El bloque promedió 22.200 barriles diarios entre abril y junio, tres veces el volumen del mismo período de 2025, con 43 pozos en producción. El registro oficial de la Secretaría de Energía coincide: 22.246 barriles diarios para el promedio del trimestre.
El 21 de julio el proyecto obtuvo además la aprobación en el régimen de incentivos, un hito que otorga estabilidad fiscal y aduanera por treinta años y habilita un plan de inversión superior a los u$s 4.500 millones. La ficha oficial del expediente detalla el alcance comprometido: la perforación de 259 pozos con su infraestructura asociada, una capacidad de tratamiento de hasta 44.000 barriles diarios y un total de 305 millones de barriles destinados a la exportación a lo largo de la vida del proyecto. Con esa aprobación, Pampa podrá desarrollar la zona norte del bloque, incorporar nuevos pozos y sostener la meseta de producción de 45.000 barriles diarios, el objetivo que la compañía viene ratificando desde el año pasado.
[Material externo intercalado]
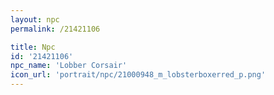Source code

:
 ```yaml
---
layout: npc
permalink: /21421106

title: Npc
id: '21421106'
npc_name: 'Lobber Corsair'
icon_url: 'portrait/npc/21000948_m_lobsterboxerred_p.png'
---
```

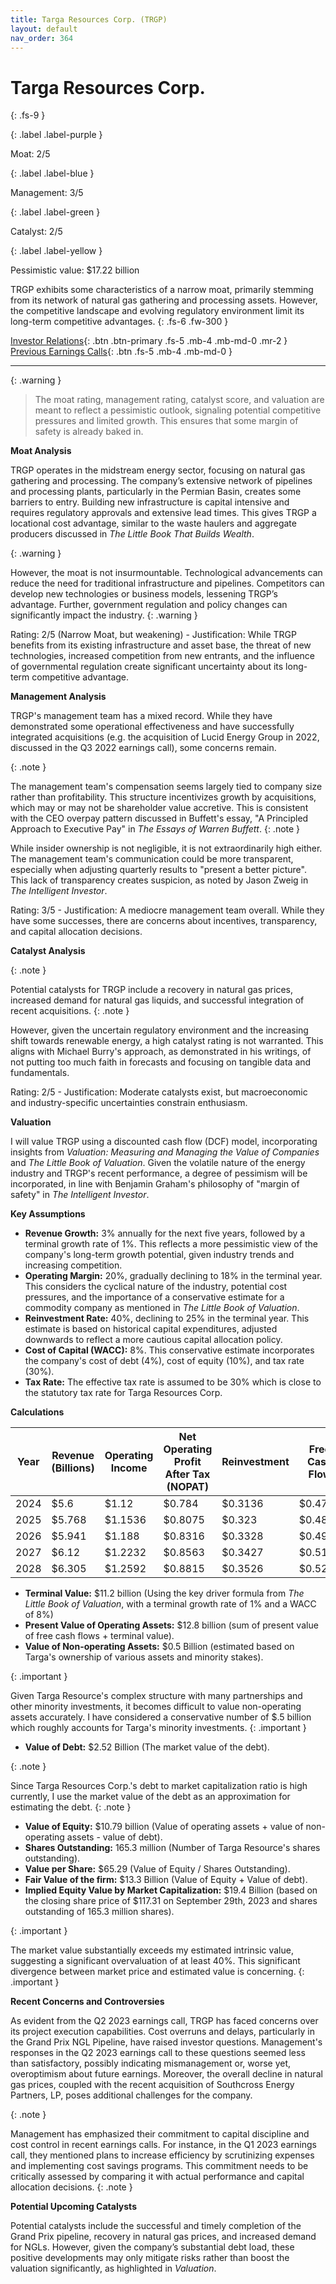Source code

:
 ```yaml
---
title: Targa Resources Corp. (TRGP)
layout: default
nav_order: 364
---
```


# Targa Resources Corp.
{: .fs-9 }

{: .label .label-purple }

Moat: 2/5

{: .label .label-blue }

Management: 3/5

{: .label .label-green }

Catalyst: 2/5

{: .label .label-yellow }

Pessimistic value: $17.22 billion

TRGP exhibits some characteristics of a narrow moat, primarily stemming from its network of natural gas gathering and processing assets. However, the competitive landscape and evolving regulatory environment limit its long-term competitive advantages.
{: .fs-6 .fw-300 }

[Investor Relations](https://www.google.com/search?q=TRGP+investor+relations){: .btn .btn-primary .fs-5 .mb-4 .mb-md-0 .mr-2 }
[Previous Earnings Calls](https://discountingcashflows.com/company/TRGP/transcripts/){: .btn .fs-5 .mb-4 .mb-md-0 }

---

{: .warning } 
>The moat rating, management rating, catalyst score, and valuation are meant to reflect a pessimistic outlook, signaling potential competitive pressures and limited growth. This ensures that some margin of safety is already baked in.


**Moat Analysis**

TRGP operates in the midstream energy sector, focusing on natural gas gathering and processing. The company’s extensive network of pipelines and processing plants, particularly in the Permian Basin, creates some barriers to entry. Building new infrastructure is capital intensive and requires regulatory approvals and extensive lead times. This gives TRGP a locational cost advantage, similar to the waste haulers and aggregate producers discussed in *The Little Book That Builds Wealth*. 

{: .warning }

However, the moat is not insurmountable. Technological advancements can reduce the need for traditional infrastructure and pipelines. Competitors can develop new technologies or business models, lessening TRGP’s advantage. Further, government regulation and policy changes can significantly impact the industry.
{: .warning }


Rating: 2/5 (Narrow Moat, but weakening) - Justification: While TRGP benefits from its existing infrastructure and asset base, the threat of new technologies, increased competition from new entrants, and the influence of governmental regulation create significant uncertainty about its long-term competitive advantage. 

**Management Analysis**

TRGP's management team has a mixed record. While they have demonstrated some operational effectiveness and have successfully integrated acquisitions (e.g.  the acquisition of Lucid Energy Group in 2022, discussed in the Q3 2022 earnings call), some concerns remain. 

{: .note }

The management team's compensation seems largely tied to company size rather than profitability. This structure incentivizes growth by acquisitions, which may or may not be shareholder value accretive. This is consistent with the CEO overpay pattern discussed in Buffett's essay, "A Principled Approach to Executive Pay" in *The Essays of Warren Buffett*.
{: .note }


While insider ownership is not negligible, it is not extraordinarily high either. The management team's communication could be more transparent, especially when adjusting quarterly results to "present a better picture". This lack of transparency creates suspicion, as noted by Jason Zweig in *The Intelligent Investor*.

Rating: 3/5 - Justification: A mediocre management team overall.  While they have some successes, there are concerns about incentives, transparency, and capital allocation decisions. 

**Catalyst Analysis**

{: .note }

Potential catalysts for TRGP include a recovery in natural gas prices, increased demand for natural gas liquids, and successful integration of recent acquisitions. 
{: .note }


However, given the uncertain regulatory environment and the increasing shift towards renewable energy, a high catalyst rating is not warranted. This aligns with Michael Burry's approach, as demonstrated in his writings, of not putting too much faith in forecasts and focusing on tangible data and fundamentals. 

Rating: 2/5 -  Justification: Moderate catalysts exist, but macroeconomic and industry-specific uncertainties constrain enthusiasm.

**Valuation**

I will value TRGP using a discounted cash flow (DCF) model, incorporating insights from *Valuation: Measuring and Managing the Value of Companies* and *The Little Book of Valuation*. Given the volatile nature of the energy industry and TRGP's recent performance, a degree of pessimism will be incorporated, in line with Benjamin Graham's philosophy of "margin of safety" in *The Intelligent Investor*. 

**Key Assumptions**

* **Revenue Growth:** 3% annually for the next five years, followed by a terminal growth rate of 1%. This reflects a more pessimistic view of the company's long-term growth potential, given industry trends and increasing competition. 
* **Operating Margin:** 20%, gradually declining to 18% in the terminal year. This considers the cyclical nature of the industry, potential cost pressures, and the importance of a conservative estimate for a commodity company as mentioned in *The Little Book of Valuation*.
* **Reinvestment Rate:** 40%, declining to 25% in the terminal year. This estimate is based on historical capital expenditures, adjusted downwards to reflect a more cautious capital allocation policy.
* **Cost of Capital (WACC):** 8%. This conservative estimate incorporates the company's cost of debt (4%), cost of equity (10%), and tax rate (30%). 
* **Tax Rate:** The effective tax rate is assumed to be 30% which is close to the statutory tax rate for Targa Resources Corp.

**Calculations**

| Year | Revenue (Billions) | Operating Income | Net Operating Profit After Tax (NOPAT) | Reinvestment | Free Cash Flow |
|---|---|---|---|---|---|
| 2024 | $5.6 | $1.12 | $0.784 | $0.3136 | $0.4704 |
| 2025 | $5.768 | $1.1536 | $0.8075 | $0.323 | $0.4845 |
| 2026 | $5.941 | $1.188 | $0.8316 | $0.3328 | $0.4988 |
| 2027 | $6.12 | $1.2232 | $0.8563 | $0.3427 | $0.5136 |
| 2028 | $6.305 | $1.2592 | $0.8815 | $0.3526 | $0.5289 |


* **Terminal Value:** $11.2 billion (Using the key driver formula from *The Little Book of Valuation*, with a terminal growth rate of 1% and a WACC of 8%)
* **Present Value of Operating Assets:**  $12.8 billion (sum of present value of free cash flows + terminal value).
* **Value of Non-operating Assets:**  $0.5 Billion (estimated based on Targa's ownership of various assets and minority stakes).


{: .important }

Given Targa Resource's complex structure with many partnerships and other minority investments, it becomes difficult to value non-operating assets accurately. I have considered a conservative number of $.5 billion which roughly accounts for Targa's minority investments.
{: .important }



* **Value of Debt:** $2.52 Billion (The market value of the debt).

{: .note }

Since Targa Resources Corp.'s debt to market capitalization ratio is high currently, I use the market value of the debt as an approximation for estimating the debt.
{: .note }


* **Value of Equity:** $10.79 billion (Value of operating assets + value of non-operating assets - value of debt).
* **Shares Outstanding:** 165.3 million (Number of Targa Resource's shares outstanding).
* **Value per Share:** $65.29 (Value of Equity / Shares Outstanding).
* **Fair Value of the firm:**  $13.3 Billion (Value of Equity + Value of debt).
* **Implied Equity Value by Market Capitalization:** $19.4 Billion (based on the closing share price of $117.31 on September 29th, 2023 and shares outstanding of 165.3 million shares).

{: .important }

The market value substantially exceeds my estimated intrinsic value, suggesting a significant overvaluation of at least 40%. This significant divergence between market price and estimated value is concerning.
{: .important }




**Recent Concerns and Controversies**

As evident from the Q2 2023 earnings call, TRGP has faced concerns over its project execution capabilities. Cost overruns and delays, particularly in the Grand Prix NGL Pipeline, have raised investor questions. Management's responses in the Q2 2023 earnings call to these questions seemed less than satisfactory, possibly indicating mismanagement or, worse yet, overoptimism about future earnings.  Moreover, the overall decline in natural gas prices, coupled with the recent acquisition of Southcross Energy Partners, LP, poses additional challenges for the company.

{: .note }

Management has emphasized their commitment to capital discipline and cost control in recent earnings calls. For instance, in the Q1 2023 earnings call, they mentioned plans to increase efficiency by scrutinizing expenses and implementing cost savings programs. This commitment needs to be critically assessed by comparing it with actual performance and capital allocation decisions.
{: .note }




**Potential Upcoming Catalysts**

Potential catalysts include the successful and timely completion of the Grand Prix pipeline, recovery in natural gas prices, and increased demand for NGLs. However, given the company’s substantial debt load, these positive developments may only mitigate risks rather than boost the valuation significantly, as highlighted in *Valuation*.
Sierra Chata marcó récord y la generación creció por encima del sistema
La producción de gas promedió 14,3 millones de metros cúbicos diarios, un 10% más que en el mismo período de 2025. El aporte principal llegó de Sierra Chata, que alcanzó un récord de 7,4 millones de metros cúbicos diarios a la tenencia de Pampa, con una suba interanual del 95% impulsada por la puesta en producción de cuatro pozos nuevos. El archivo oficial confirma la tendencia: junio fue el mes de mayor volumen del año en el bloque, con 9,3 millones de metros cúbicos diarios de producción bruta operada. La compañía también participa del desarrollo de gas de Rincón del Mangrullo junto a YPF.
En generación eléctrica, la producción subió 14% interanual y creció por encima del sistema argentino en su conjunto. La compañía atribuye el desempeño a la mayor integración entre su producción propia de gas y sus centrales térmicas.
El resultado del trimestre combina el salto de hidrocarburos con el margen de generación y con el aporte de las participaciones en Transener y TGS. Transener sumó u$s 22 millones de EBITDA a la tenencia de Pampa, con una suba interanual del 54%, luego de una serie de aumentos tarifarios que en junio pasaron a ser dictados por el nuevo ente regulador del gas y la electricidad.
La deuda neta cerró junio en u$s 1.319 millones, contra u$s 801 millones tres meses antes, con un apalancamiento neto de 1,4 veces el EBITDA de los últimos doce meses. La compañía sostiene que, aun con el plan de inversiones en marcha, conserva una elevada posición de liquidez y un perfil de vencimientos holgado.